Ocean heat content is arguably the most relevant metric for tracking the current global heating. Because of its enormous heat capacity, the global ocean stores about 89 percent of the excess heat in the Earth System. Time series of global ocean heat content (OHC) closely track Earth’s energy imbalance, observed as the net radiative imbalance at the top of the atmosphere. Therefore, simulated OHC time series are a cornerstone for assessing the scientific performance of Earth System models (ESM) and global climate models. Here we present a detailed global and regional analysis of the OHC change in CMIP6 simulations of the historical climate (20^th century up to 2014) performed with four state-of-the art ESMs and climate models: UKESM1, HadGEM3-GC3.1-LL, CNRM-ESM2-1 and CNRM-CM6-1. All four share the same ocean component, NEMO3.6 in the shaconemo eORCA1 configuration. Analysing only a small number of models allows us to extend our analysis from a global perspective, to also consider individual ocean basins.

For the global ocean, the two CNRM models reproduce the observed OHC change since the 1960s closely, especially in the top 700 m of the ocean. The two UK models (UKESM1 and HadGEM3-GC3.1-LL) do not simulate the observed global ocean warming in the 1970s and 1980s in the top 700 m, and they warm too fast after 1991. We analyse how this varied performance across the models relates to the simulated radiative forcing of the atmosphere and its components. All four models show a larger transient climate response (TCR) than the CMIP5 ensemble mean.

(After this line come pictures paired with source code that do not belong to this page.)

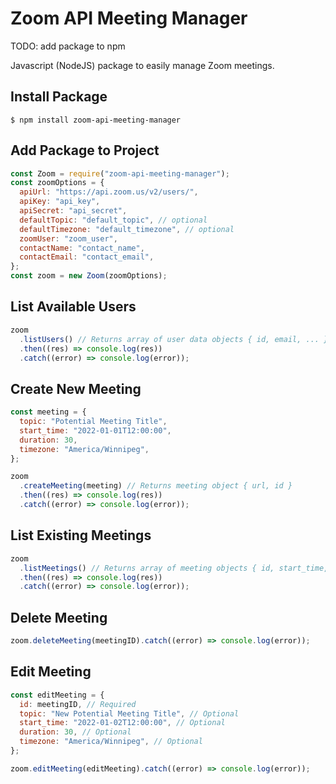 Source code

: # Zoom API Meeting Manager

TODO: add package to npm

Javascript (NodeJS) package to easily manage Zoom meetings.

## Install Package

```
$ npm install zoom-api-meeting-manager
```

## Add Package to Project

```javascript
const Zoom = require("zoom-api-meeting-manager");
const zoomOptions = {
  apiUrl: "https://api.zoom.us/v2/users/",
  apiKey: "api_key",
  apiSecret: "api_secret",
  defaultTopic: "default_topic", // optional
  defaultTimezone: "default_timezone", // optional
  zoomUser: "zoom_user",
  contactName: "contact_name",
  contactEmail: "contact_email",
};
const zoom = new Zoom(zoomOptions);
```

## List Available Users

```javascript
zoom
  .listUsers() // Returns array of user data objects { id, email, ... }
  .then((res) => console.log(res))
  .catch((error) => console.log(error));
```

## Create New Meeting

```javascript
const meeting = {
  topic: "Potential Meeting Title",
  start_time: "2022-01-01T12:00:00",
  duration: 30,
  timezone: "America/Winnipeg",
};

zoom
  .createMeeting(meeting) // Returns meeting object { url, id }
  .then((res) => console.log(res))
  .catch((error) => console.log(error));
```

## List Existing Meetings

```javascript
zoom
  .listMeetings() // Returns array of meeting objects { id, start_time, ... }
  .then((res) => console.log(res))
  .catch((error) => console.log(error));
```

## Delete Meeting

```javascript
zoom.deleteMeeting(meetingID).catch((error) => console.log(error));
```

## Edit Meeting

```javascript
const editMeeting = {
  id: meetingID, // Required
  topic: "New Potential Meeting Title", // Optional
  start_time: "2022-01-02T12:00:00", // Optional
  duration: 30, // Optional
  timezone: "America/Winnipeg", // Optional
};

zoom.editMeeting(editMeeting).catch((error) => console.log(error));
```

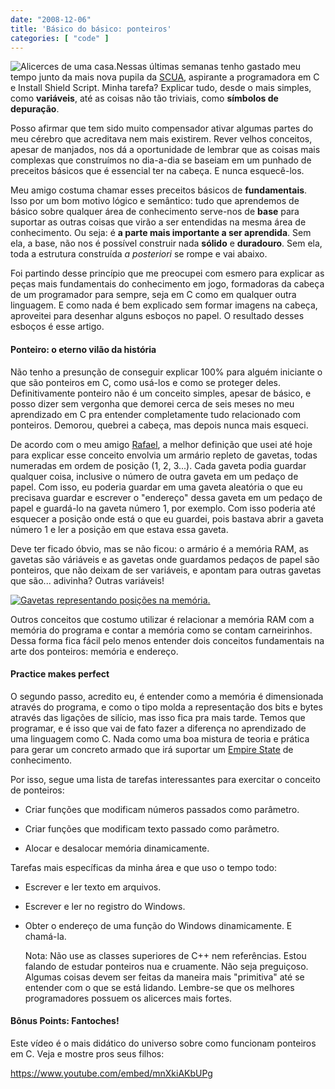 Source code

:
 ```yaml
---
date: "2008-12-06"
title: 'Básico do básico: ponteiros'
categories: [ "code" ]
---
```

![Alicerces de uma casa.](/images/8jW9wJy.png)Nessas últimas semanas tenho gastado meu tempo junto da mais nova pupila da [SCUA](http://www.scua.com.br), aspirante a programadora em C e Install Shield Script. Minha tarefa? Explicar tudo, desde o mais simples, como **variáveis**, até as coisas não tão triviais, como **símbolos de depuração**.

Posso afirmar que tem sido muito compensador ativar algumas partes do meu cérebro que acreditava nem mais existirem. Rever velhos conceitos, apesar de manjados, nos dá a oportunidade de lembrar que as coisas mais complexas que construímos no dia-a-dia se baseiam em um punhado de preceitos básicos que é essencial ter na cabeça. E nunca esquecê-los.

Meu amigo costuma chamar esses preceitos básicos de **fundamentais**. Isso por um bom motivo lógico e semântico: tudo que aprendemos de básico sobre qualquer área de conhecimento serve-nos de **base** para suportar as outras coisas que virão a ser entendidas na mesma área de conhecimento. Ou seja: é **a parte mais importante a ser aprendida**. Sem ela, a base, não nos é possível construir nada **sólido** e **duradouro**. Sem ela, toda a estrutura construída _a posteriori_ se rompe e vai abaixo.

Foi partindo desse princípio que me preocupei com esmero para explicar as peças mais fundamentais do conhecimento em jogo, formadoras da cabeça de um programador para sempre, seja em C como em qualquer outra linguagem. E como nada é bem explicado sem formar imagens na cabeça, aproveitei para desenhar alguns esboços no papel. O resultado desses esboços é esse artigo.

#### Ponteiro: o eterno vilão da história

Não tenho a presunção de conseguir explicar 100% para alguém iniciante o que são ponteiros em C, como usá-los e como se proteger deles. Definitivamente ponteiro não é um conceito simples, apesar de básico, e posso dizer sem vergonha que demorei cerca de seis meses no meu aprendizado em C pra entender completamente tudo relacionado com ponteiros. Demorou, quebrei a cabeça, mas depois nunca mais esqueci.

De acordo com o meu amigo [Rafael](http://www.sk5.com.br), a melhor definição que usei até hoje para explicar esse conceito envolvia um armário repleto de gavetas, todas numeradas em ordem de posição (1, 2, 3...). Cada gaveta podia guardar qualquer coisa, inclusive o número de outra gaveta em um pedaço de papel. Com isso, eu poderia guardar em uma gaveta aleatória o que eu precisava guardar e escrever o "endereço" dessa gaveta em um pedaço de papel e guardá-lo na gaveta número 1, por exemplo. Com isso poderia até esquecer a posição onde está o que eu guardei, pois bastava abrir a gaveta número 1 e ler a posição em que estava essa gaveta.

Deve ter ficado óbvio, mas se não ficou: o armário é a memória RAM, as gavetas são váriáveis e as gavetas onde guardamos pedaços de papel são ponteiros, que não deixam de ser variáveis, e apontam para outras gavetas que são... adivinha? Outras variáveis!

[![Gavetas representando posições na memória.](/images/sx9fYjS.gif)](/images/pointers-drawer.gif)

[
](/images/GcnMNxv.jpg)

Outros conceitos que costumo utilizar é relacionar a memória RAM com a memória do programa e contar a memória como se contam carneirinhos. Dessa forma fica fácil pelo menos entender dois conceitos fundamentais na arte dos ponteiros: memória e endereço.

#### Practice makes perfect

O segundo passo, acredito eu, é entender como a memória é dimensionada através do programa, e como o tipo molda a representação dos bits e bytes através das ligações de silício, mas isso fica pra mais tarde. Temos que programar, e é isso que vai de fato fazer a diferença no aprendizado de uma linguagem como C. Nada como uma boa mistura de teoria e prática para gerar um concreto armado que irá suportar um [Empire State](http://pt.wikipedia.org/wiki/Empire_State_Building) de conhecimento.

Por isso, segue uma lista de tarefas interessantes para exercitar o conceito de ponteiros:

	
  * Criar funções que modificam números passados como parâmetro.

	
  * Criar funções que modificam texto passado como parâmetro.

	
  * Alocar e desalocar memória dinamicamente.

Tarefas mais específicas da minha área e que uso o tempo todo:

	
  * Escrever e ler texto em arquivos.

	
  * Escrever e ler no registro do Windows.

	
  * Obter o endereço de uma função do Windows dinamicamente. E chamá-la.

    Nota: Não use as classes superiores de C++ nem referências. Estou falando de estudar ponteiros nua e cruamente. Não seja preguiçoso. Algumas coisas devem ser feitas da maneira mais "primitiva" até se entender com o que se está lidando. Lembre-se que os melhores programadores possuem os alicerces mais fortes.

#### Bônus Points: Fantoches!

Este vídeo é o mais didático do universo sobre como funcionam ponteiros em C. Veja e mostre pros seus filhos:

https://www.youtube.com/embed/mnXkiAKbUPg

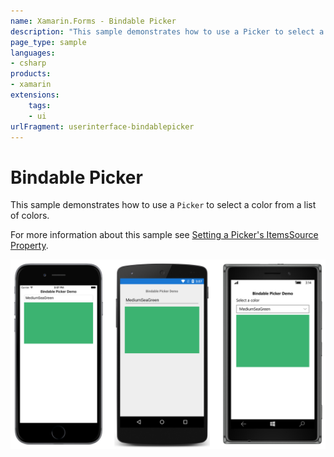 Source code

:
 ```yaml
---
name: Xamarin.Forms - Bindable Picker
description: "This sample demonstrates how to use a Picker to select a color from a list of colors (UI)"
page_type: sample
languages:
- csharp
products:
- xamarin
extensions:
    tags:
    - ui
urlFragment: userinterface-bindablepicker
---
```

# Bindable Picker

This sample demonstrates how to use a `Picker` to select a color from a list of colors.

For more information about this sample see [Setting a Picker's ItemsSource Property](https://docs.microsoft.com/xamarin/xamarin-forms/user-interface/picker/populating-itemssource).

![Bindable Picker application screenshot](Screenshots/01All.png "Bindable Picker application screenshot")
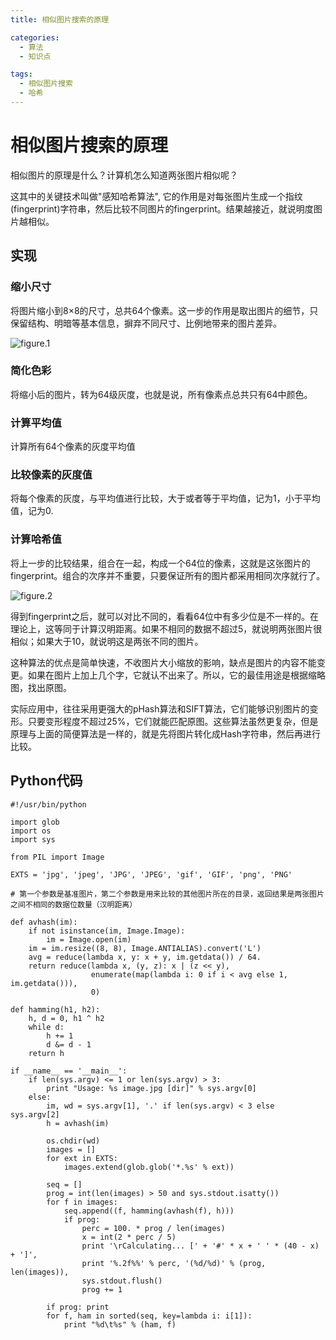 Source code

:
 ```yaml
---
title: 相似图片搜索的原理

categories:
  - 算法
  - 知识点

tags:
  - 相似图片搜索
  - 哈希
---
```


# 相似图片搜索的原理
相似图片的原理是什么？计算机怎么知道两张图片相似呢？  

这其中的关键技术叫做"感知哈希算法", 它的作用是对每张图片生成一个指纹(fingerprint)字符串，然后比较不同图片的fingerprint。结果越接近，就说明度图片越相似。  

## 实现
### 缩小尺寸
将图片缩小到8×8的尺寸，总共64个像素。这一步的作用是取出图片的细节，只保留结构、明暗等基本信息，摒弃不同尺寸、比例地带来的图片差异。 

![figure.1](https://gitee.com/zyp521/upload_image/raw/master/sUDIDH.png)

### 简化色彩
将缩小后的图片，转为64级灰度，也就是说，所有像素点总共只有64中颜色。

### 计算平均值
计算所有64个像素的灰度平均值

### 比较像素的灰度值
将每个像素的灰度，与平均值进行比较，大于或者等于平均值，记为1，小于平均值，记为0.

### 计算哈希值
将上一步的比较结果，组合在一起，构成一个64位的像素，这就是这张图片的fingerprint。组合的次序并不重要，只要保证所有的图片都采用相同次序就行了。

![figure.2](https://gitee.com/zyp521/upload_image/raw/master/wRYu7X.png)

得到fingerprint之后，就可以对比不同的，看看64位中有多少位是不一样的。在理论上，这等同于计算汉明距离。如果不相同的数据不超过5，就说明两张图片很相似；如果大于10，就说明这是两张不同的图片。  

这种算法的优点是简单快速，不收图片大小缩放的影响，缺点是图片的内容不能变更。如果在图片上加上几个字，它就认不出来了。所以，它的最佳用途是根据缩略图，找出原图。  

实际应用中，往往采用更强大的pHash算法和SIFT算法，它们能够识别图片的变形。只要变形程度不超过25%，它们就能匹配原图。这些算法虽然更复杂，但是原理与上面的简便算法是一样的，就是先将图片转化成Hash字符串，然后再进行比较。

## Python代码
```
#!/usr/bin/python

import glob
import os
import sys

from PIL import Image

EXTS = 'jpg', 'jpeg', 'JPG', 'JPEG', 'gif', 'GIF', 'png', 'PNG'

# 第一个参数是基准图片，第二个参数是用来比较的其他图片所在的目录，返回结果是两张图片之间不相同的数据位数量（汉明距离）

def avhash(im):
    if not isinstance(im, Image.Image):
        im = Image.open(im)
    im = im.resize((8, 8), Image.ANTIALIAS).convert('L')
    avg = reduce(lambda x, y: x + y, im.getdata()) / 64.
    return reduce(lambda x, (y, z): x | (z << y),
                  enumerate(map(lambda i: 0 if i < avg else 1, im.getdata())),
                  0)

def hamming(h1, h2):
    h, d = 0, h1 ^ h2
    while d:
        h += 1
        d &= d - 1
    return h

if __name__ == '__main__':
    if len(sys.argv) <= 1 or len(sys.argv) > 3:
        print "Usage: %s image.jpg [dir]" % sys.argv[0]
    else:
        im, wd = sys.argv[1], '.' if len(sys.argv) < 3 else sys.argv[2]
        h = avhash(im)

        os.chdir(wd)
        images = []
        for ext in EXTS:
            images.extend(glob.glob('*.%s' % ext))

        seq = []
        prog = int(len(images) > 50 and sys.stdout.isatty())
        for f in images:
            seq.append((f, hamming(avhash(f), h)))
            if prog:
                perc = 100. * prog / len(images)
                x = int(2 * perc / 5)
                print '\rCalculating... [' + '#' * x + ' ' * (40 - x) + ']',
                print '%.2f%%' % perc, '(%d/%d)' % (prog, len(images)),
                sys.stdout.flush()
                prog += 1

        if prog: print
        for f, ham in sorted(seq, key=lambda i: i[1]):
            print "%d\t%s" % (ham, f)
```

For the UK models, resolving the ocean warming in depth and time shows virtually zero historical warming at intermediate depths (700 m – 2000 m) whereas the global full-depth OHC change is reasonably simulated. After 1991, regional ocean heat uptake in the North Atlantic plays a substantial role in compensating small warming rates elsewhere.

A different picture emerges from the CNRM models. Globally the simulated OHC change is closer to observations, especially for CNRM-ESM2-1. Regionally the simulated OHC change is close to observations in the Pacific and Indian basins, while tending to be too small in the Atlantic, indicating a markedly different role for the Atlantic meridional overturning circulation (AMOC) and for cross-equatorial heat transport between the CNRM models and the UK models. While the UK models simulate larger than observed historical warming below 2000 m in the Atlantic and South Pacific, the CNRM models take up heat at a larger than observed rate at intermediate depths in the South Atlantic and the South Pacific, with a much smaller role for the North Atlantic in global ocean heat uptake.